I'm writing a journal just because I feel like it, even though I can't think of anything to say.
My grandpa recently moved-in with us. He's become a bit too decrepit to take care of himself any more. He's in denial of it, though.
He's a revered astronomer. There's a man of science in the house!
I had to give my room to him, so I have to move back into my old room. I painted it red years ago before I became an EarthBound weeaboo, and now I call it the "Giygas Room".
Needless to say, I avoid going in there like the plague.
I think I will repaint it either purple or pink and blue and call it the "Magicant Room".
I don't really want to paint it pink and blue only because I'm in my 20's and my family would be like, "Isn't that a bit childish?"
Man, just let me be happy!
I have to focus on finishing my final projects for school. I absolutely have to finish this one piece tomorrow, but I still have quite a bit left to do on it. It's a collage piece, I will be using pretty scrapbook papers to create forms. It's very unlike my usual work, but that is sort of the point.
I had to request time off work to focus on school.
One of the main reasons I quit my previous job is because of the hours. They refused to allow me to work less, so I was constantly working and had absolutely no time for anything. Once I quit after only two months, I realized I nearly forgot who I was and how I liked to spend my time. Honestly, it might not have been so bad if it weren't for the hours. Well, also my coworkers. I complained about this before: why on Earth were they so unpleasant? Everyone is so much more amiable at my new job. I think it's because we worked the opening of the store, so none of us had any more experience than another. We are on the same level.

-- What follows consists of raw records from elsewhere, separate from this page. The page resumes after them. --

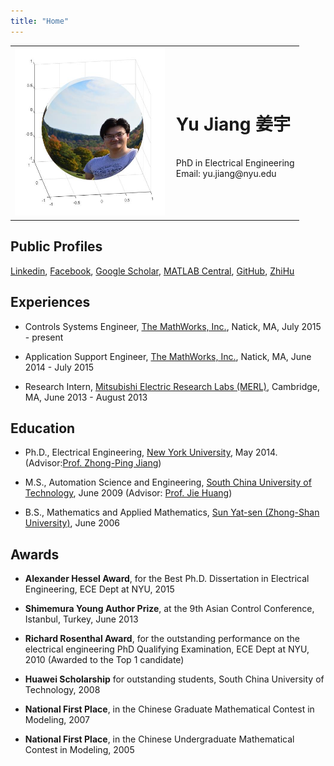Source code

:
 ```yaml
---
title: "Home"
---
```


<table class="imgtable"><tr><td>
<img src="YuJiangProfile.jpg" alt="Portrait of Yu Jiang" width="240px" height="270px" />&nbsp;</td>
<td align="left"><h1>Yu Jiang 姜宇</h1><br/>
PhD in Electrical Engineering<br />
Email: yu.jiang@nyu.edu<br />
</td></tr></table>

## Public Profiles
[Linkedin](http://www.linkedin.com/in/yujiang26),
[Facebook](https://www.facebook.com/yu.jiang.26),
[Google Scholar](http://scholar.google.com/citations?user=QYanTRsAAAAJ),
[MATLAB Central](http://www.mathworks.com/matlabcentral/profile/authors/5012545-yu),
[GitHub](https://github.com/yu-jiang/),
[ZhiHu](https://www.zhihu.com/people/yujiangnyu)



## Experiences

- Controls Systems Engineer, [The MathWorks, Inc.](http://www.mathworks.com), Natick, MA, July 2015 - present

- Application Support Engineer, [The MathWorks, Inc.](http://www.mathworks.com), Natick, MA, June 2014 - July 2015

- Research Intern, [Mitsubishi Electric Research Labs (MERL)](http://www.merl.com), Cambridge, MA, June 2013 - August 2013

## Education

- Ph.D., Electrical Engineering, [New York University](http://www.nyu.edu), May 2014. (Advisor:[Prof. Zhong-Ping Jiang](http://engineering.nyu.edu/people/zhong-ping-jiang))

- M.S., Automation Science and Engineering, [South China University of Technology](http://www.scut.edu.cn/), June 2009 (Advisor: [Prof. Jie Huang](http://www.mae.cuhk.edu.hk/~jhuang/))

- B.S., Mathematics and Applied Mathematics, [Sun Yat-sen (Zhong-Shan University)](http://www.sysu.edu.cn), June 2006

<a name = "resume-awards"></a>
## Awards

- **Alexander Hessel Award**, for the Best Ph.D. Dissertation in Electrical Engineering, ECE Dept at NYU, 2015

- **Shimemura Young Author Prize**, at the 9th Asian Control Conference, Istanbul, Turkey, June 2013

- **Richard Rosenthal Award**, for the outstanding performance on the electrical engineering PhD Qualifying Examination, ECE Dept at NYU, 2010 (Awarded to the Top 1 candidate)

- **Huawei Scholarship** for outstanding students, South China University of Technology, 2008

- **National First Place**, in the Chinese Graduate Mathematical Contest in Modeling, 2007

- **National First Place**, in the Chinese Undergraduate Mathematical Contest in Modeling, 2005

It pisses me off when someone is doing a job that I know I'd be better at doing. Not to say I want to do it, but it's a pet peeve of mine when someone does something wrong in the workplace. For example, people really need to learn the difference between a chocolate frosted doughnut and a chocolate glazed doughnut. A few of my coworkers were screwing up the names earlier. The thing that's so bad about that is that the guests might learn the names wrong and if they try to order the same thing through the drive-through, they might get the wrong doughnut.

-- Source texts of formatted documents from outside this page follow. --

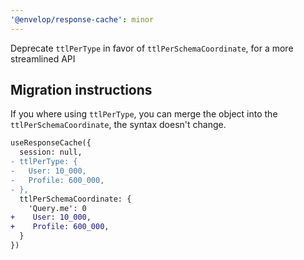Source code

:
 ```yaml
---
'@envelop/response-cache': minor
---
```


Deprecate `ttlPerType` in favor of `ttlPerSchemaCoordinate`, for a more streamlined API

## Migration instructions

If you where using `ttlPerType`, you can merge the object into the `ttlPerSchemaCoordinate`, the
syntax doesn't change.

```diff
useResponseCache({
  session: null,
- ttlPerType: {
-   User: 10_000,
-   Profile: 600_000,
- },
  ttlPerSchemaCoordinate: {
    'Query.me': 0
+    User: 10_000,
+    Profile: 600_000,
  }
})
```
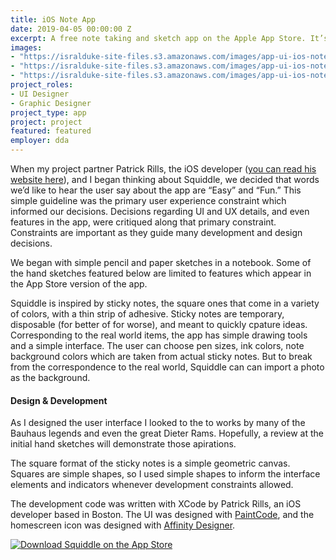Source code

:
 ```yaml
---
title: iOS Note App
date: 2019-04-05 00:00:00 Z
excerpt: A free note taking and sketch app on the Apple App Store. It’s meant to be fun and easy without being sparse.
images:
- "https://isralduke-site-files.s3.amazonaws.com/images/app-ui-ios-note-designed-isral-c-duke-1.jpg"
- "https://isralduke-site-files.s3.amazonaws.com/images/app-ui-ios-note-designed-isral-c-duke-2.jpg"
- "https://isralduke-site-files.s3.amazonaws.com/images/app-ui-ios-note-designed-isral-c-duke-3.jpg"
project_roles:
- UI Designer
- Graphic Designer
project_type: app
project: project
featured: featured
employer: dda
---
```

<p>When my project partner Patrick Rills, the iOS developer (<a href="http://www.bigbluefly.com/patrickrills" target="_blank" title="Patrick Rills Website">you can read his website here</a>), and I began thinking about Squiddle, we decided that words we’d like to hear the user say about the app are “Easy” and “Fun.” This simple guideline was the primary user experience constraint which informed our decisions. Decisions regarding UI and UX details, and even features in the app, were critiqued along that primary constraint. Constraints are important as they guide many development and design decisions.
</p>
<p>We began with simple pencil and paper sketches in a notebook. Some of the hand sketches featured below are limited to features which appear in the App Store version of the app.
</p>
<p>Squiddle is inspired by sticky notes, the square ones that come in a variety of colors, with a thin strip of adhesive. Sticky notes are temporary, disposable (for better of for worse), and meant to quickly cpature ideas. Corresponding to the real world items, the app has simple drawing tools and a simple interface. The user can choose pen sizes, ink colors, note background colors which are taken from actual sticky notes. But to break from the correspondence to the real world, Squiddle can can import a photo as the background. </p>
<h4>Design & Development</h4>
<p>As I designed the user interface I looked to the to works by many of the Bauhaus legends and even the great Dieter Rams. Hopefully, a review at the initial hand sketches will demonstrate those apirations. </p>
<p>The square format of the sticky notes is a simple geometric canvas. Squares are simple shapes, so I used simple shapes to inform the interface elements and indicators whenever development constraints allowed.</p>
<p>The development code was written with XCode by Patrick Rills, an iOS developer</a> based in Boston. The UI was designed with <a href="https://www.paintcodeapp.com" target="_blank">PaintCode</a>, and the homescreen icon was designed with <a href="https://affinity.serif.com/en-us/" target="_blank">Affinity Designer</a>.
</p>
<p></p>
<p><a href="https://itunes.apple.com/us/app/squiddle/id1161266643?mt=8" title="Get Squiddle on the App Store"><img src="https://isralduke-site-files.s3.amazonaws.com/images/Download_on_the_App_Store.svg" alt="Download Squiddle on the App Store"></a><br>
</p>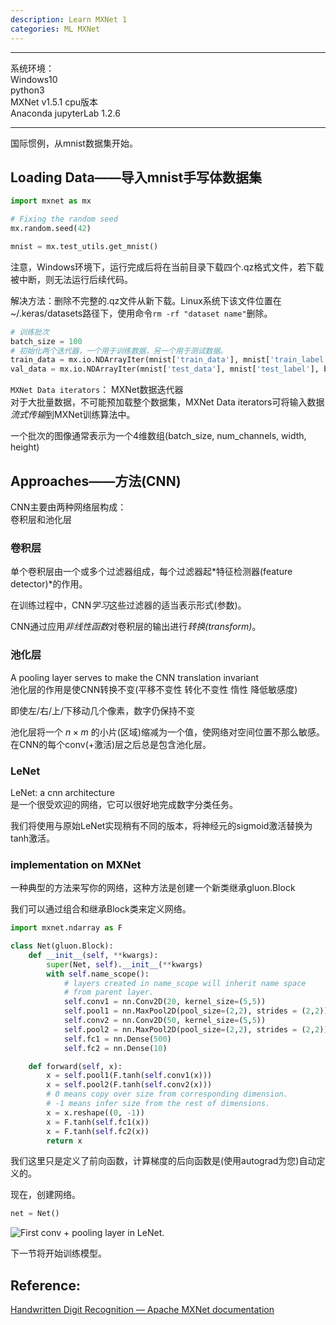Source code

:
 ```yaml
---
description: Learn MXNet 1
categories: ML MXNet
---
```


---

系统环境：  
Windows10  
python3  
MXNet v1.5.1 cpu版本  
Anaconda
jupyterLab 1.2.6

---

国际惯例，从mnist数据集开始。

Loading Data——导入mnist手写体数据集
---

```python
import mxnet as mx

# Fixing the random seed
mx.random.seed(42)

mnist = mx.test_utils.get_mnist()
```

注意，Windows环境下，运行完成后将在当前目录下载四个.qz格式文件，若下载被中断，则无法运行后续代码。

解决方法：删除不完整的.qz文件从新下载。Linux系统下该文件位置在~/.keras/datasets路径下，使用命令`rm -rf "dataset name"`删除。

```python
# 训练批次
batch_size = 100
# 初始化两个迭代器，一个用于训练数据，另一个用于测试数据。
train_data = mx.io.NDArrayIter(mnist['train_data'], mnist['train_label'], batch_size, shuffle=True)
val_data = mx.io.NDArrayIter(mnist['test_data'], mnist['test_label'], batch_size)
```

`MXNet Data iterators`： MXNet数据迭代器  
对于大批量数据，不可能预加载整个数据集，MXNet Data iterators可将输入数据*流式传输*到MXNet训练算法中。

一个批次的图像通常表示为一个4维数组(batch_size, num_channels, width, height)


Approaches——方法(CNN)
---

CNN主要由两种网络层构成：  
卷积层和池化层

### 卷积层

单个卷积层由一个或多个过滤器组成，每个过滤器起*特征检测器(feature detector)*的作用。

在训练过程中，CNN*学习*这些过滤器的适当表示形式(参数)。

CNN通过应用*非线性函数*对卷积层的输出进行*转换(transform)*。

### 池化层

A pooling layer serves to make the CNN translation invariant  
池化层的作用是使CNN转换不变(平移不变性 转化不变性 惰性 降低敏感度)

即使左/右/上/下移动几个像素，数字仍保持不变

池化层将一个 $n \times m$ 的小片(区域)缩减为一个值，使网络对空间位置不那么敏感。在CNN的每个conv(+激活)层之后总是包含池化层。

### LeNet

LeNet: a cnn architecture  
是一个很受欢迎的网络，它可以很好地完成数字分类任务。

我们将使用与原始LeNet实现稍有不同的版本，将神经元的sigmoid激活替换为tanh激活。

### implementation on MXNet

一种典型的方法来写你的网络，这种方法是创建一个新类继承gluon.Block

我们可以通过组合和继承Block类来定义网络。

```python
import mxnet.ndarray as F

class Net(gluon.Block):
    def __init__(self, **kwargs):
        super(Net, self).__init__(**kwargs)
        with self.name_scope():
            # layers created in name_scope will inherit name space
            # from parent layer.
            self.conv1 = nn.Conv2D(20, kernel_size=(5,5))
            self.pool1 = nn.MaxPool2D(pool_size=(2,2), strides = (2,2))
            self.conv2 = nn.Conv2D(50, kernel_size=(5,5))
            self.pool2 = nn.MaxPool2D(pool_size=(2,2), strides = (2,2))
            self.fc1 = nn.Dense(500)
            self.fc2 = nn.Dense(10)

    def forward(self, x):
        x = self.pool1(F.tanh(self.conv1(x)))
        x = self.pool2(F.tanh(self.conv2(x)))
        # 0 means copy over size from corresponding dimension.
        # -1 means infer size from the rest of dimensions.
        x = x.reshape((0, -1))
        x = F.tanh(self.fc1(x))
        x = F.tanh(self.fc2(x))
        return x
```

我们这里只是定义了前向函数，计算梯度的后向函数是(使用autograd为您)自动定义的。

现在，创建网络。

```python
net = Net()
```

![First conv + pooling layer in LeNet.](https://raw.githubusercontent.com/dmlc/web-data/master/mxnet/image/conv_mnist.png)

下一节将开始训练模型。

Reference:
---

[Handwritten Digit Recognition — Apache MXNet documentation](https://mxnet.apache.org/api/python/docs/tutorials/packages/gluon/image/mnist.html)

I wouldn't care about something like this back when I worked at "McBubbleButts" as I like to call it. But, I actually care about the image of the franchise I work for now, and I don't want any careless coworkers screwing it up. It's also a huge pet peeve of mine when a cashier doesn't smile. I don't care if your smile is as fake as your mother's boobs, I want to see you smile and look right in the eyes of the guest. There's nothing that makes me feel more disappointed about my experience at a restaurant than when the cashier doesn't smile. They could give me the wrong order for all I care, that bitch behind the counter better be smiling and looking me in the damn eyes.

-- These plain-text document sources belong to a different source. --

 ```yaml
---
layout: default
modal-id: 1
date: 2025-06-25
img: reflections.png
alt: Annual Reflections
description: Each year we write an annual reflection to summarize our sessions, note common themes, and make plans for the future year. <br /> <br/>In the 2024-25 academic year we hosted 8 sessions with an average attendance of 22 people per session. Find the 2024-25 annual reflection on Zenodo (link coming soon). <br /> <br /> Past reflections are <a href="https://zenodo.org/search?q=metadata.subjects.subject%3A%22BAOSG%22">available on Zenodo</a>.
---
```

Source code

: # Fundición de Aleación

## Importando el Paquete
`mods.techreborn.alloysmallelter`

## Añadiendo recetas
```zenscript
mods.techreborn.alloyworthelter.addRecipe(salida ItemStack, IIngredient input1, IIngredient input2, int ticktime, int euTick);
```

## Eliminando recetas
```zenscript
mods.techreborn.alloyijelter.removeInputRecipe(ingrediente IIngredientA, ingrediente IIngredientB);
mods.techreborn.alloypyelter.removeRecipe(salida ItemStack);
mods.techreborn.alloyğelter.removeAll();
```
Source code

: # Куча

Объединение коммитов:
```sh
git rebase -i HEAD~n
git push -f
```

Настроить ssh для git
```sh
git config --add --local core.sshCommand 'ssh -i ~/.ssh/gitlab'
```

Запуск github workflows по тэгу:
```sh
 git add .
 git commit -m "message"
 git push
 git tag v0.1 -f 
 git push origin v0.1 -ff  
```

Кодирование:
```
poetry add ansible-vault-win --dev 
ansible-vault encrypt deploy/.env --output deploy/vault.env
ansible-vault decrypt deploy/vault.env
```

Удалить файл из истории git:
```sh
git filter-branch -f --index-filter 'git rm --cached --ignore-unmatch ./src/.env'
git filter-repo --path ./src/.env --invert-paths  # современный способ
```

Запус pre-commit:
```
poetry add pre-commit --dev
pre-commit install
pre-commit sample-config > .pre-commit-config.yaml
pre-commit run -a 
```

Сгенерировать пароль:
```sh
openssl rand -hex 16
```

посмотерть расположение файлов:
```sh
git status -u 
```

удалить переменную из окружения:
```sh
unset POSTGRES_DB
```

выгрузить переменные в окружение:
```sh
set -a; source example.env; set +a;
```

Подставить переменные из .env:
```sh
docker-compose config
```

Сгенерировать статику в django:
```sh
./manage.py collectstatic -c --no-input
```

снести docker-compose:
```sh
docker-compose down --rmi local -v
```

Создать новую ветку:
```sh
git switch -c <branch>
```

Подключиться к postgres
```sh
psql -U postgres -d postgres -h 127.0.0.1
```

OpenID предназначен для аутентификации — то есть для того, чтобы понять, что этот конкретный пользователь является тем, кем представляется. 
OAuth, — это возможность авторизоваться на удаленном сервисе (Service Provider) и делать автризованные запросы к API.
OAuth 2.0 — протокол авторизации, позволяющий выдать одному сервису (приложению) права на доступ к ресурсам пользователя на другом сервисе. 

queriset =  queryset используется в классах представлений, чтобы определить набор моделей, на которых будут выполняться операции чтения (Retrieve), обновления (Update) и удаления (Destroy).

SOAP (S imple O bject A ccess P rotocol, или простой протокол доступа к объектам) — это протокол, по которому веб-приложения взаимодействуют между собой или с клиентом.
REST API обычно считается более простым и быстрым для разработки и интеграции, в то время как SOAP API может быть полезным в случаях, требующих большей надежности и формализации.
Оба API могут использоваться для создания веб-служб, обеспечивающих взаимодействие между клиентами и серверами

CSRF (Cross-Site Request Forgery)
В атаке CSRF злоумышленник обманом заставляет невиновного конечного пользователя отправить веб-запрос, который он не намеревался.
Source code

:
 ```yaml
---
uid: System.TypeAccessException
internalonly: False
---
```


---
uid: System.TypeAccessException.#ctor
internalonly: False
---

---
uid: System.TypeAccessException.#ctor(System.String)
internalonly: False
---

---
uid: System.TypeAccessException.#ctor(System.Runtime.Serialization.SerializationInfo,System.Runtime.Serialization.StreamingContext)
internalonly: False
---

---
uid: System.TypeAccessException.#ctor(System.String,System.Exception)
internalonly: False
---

And, don't tell me that they can't. When I worked at McBubbleButts, I was so depressed that I frequently sobbed and was certain I'd commit suicide as soon as I got home (of course, my hours were so long that by the time I finally got to go home, I got over it). I vividly remember frantically wiping away tears that I couldn't hold back as I took a guest's order. And, you know what? I still smiled. Eventually I had to force myself not to smile for an order or two because my face began to hurt and I know that I'm not like most people; most people don't care if the cashier isn't smiling. So, I let it slip that one time due to the intense amount of pain in my face. You know what really pissed me off? My shift leader didn't smile for the guest. My damn shift leader, the obnoxious wench that's supposed to be setting the perfect example of what all the crew members are supposed to strive to be. Gods, I really hated her. And, as a woman, I have the ability to hold grudges perpetually. I sincerely hope she loses all of her shoes and has to wear crocs.
Some butt coworker of mine told me he doesn't like EarthBound.
I chuckled and shrugged it off, but I was screaming internally. I'm not gonna harass someone for not liking my fandom, but that doesn't mean it doesn't make me sad.
... That coworker is a pretty cute guy, though.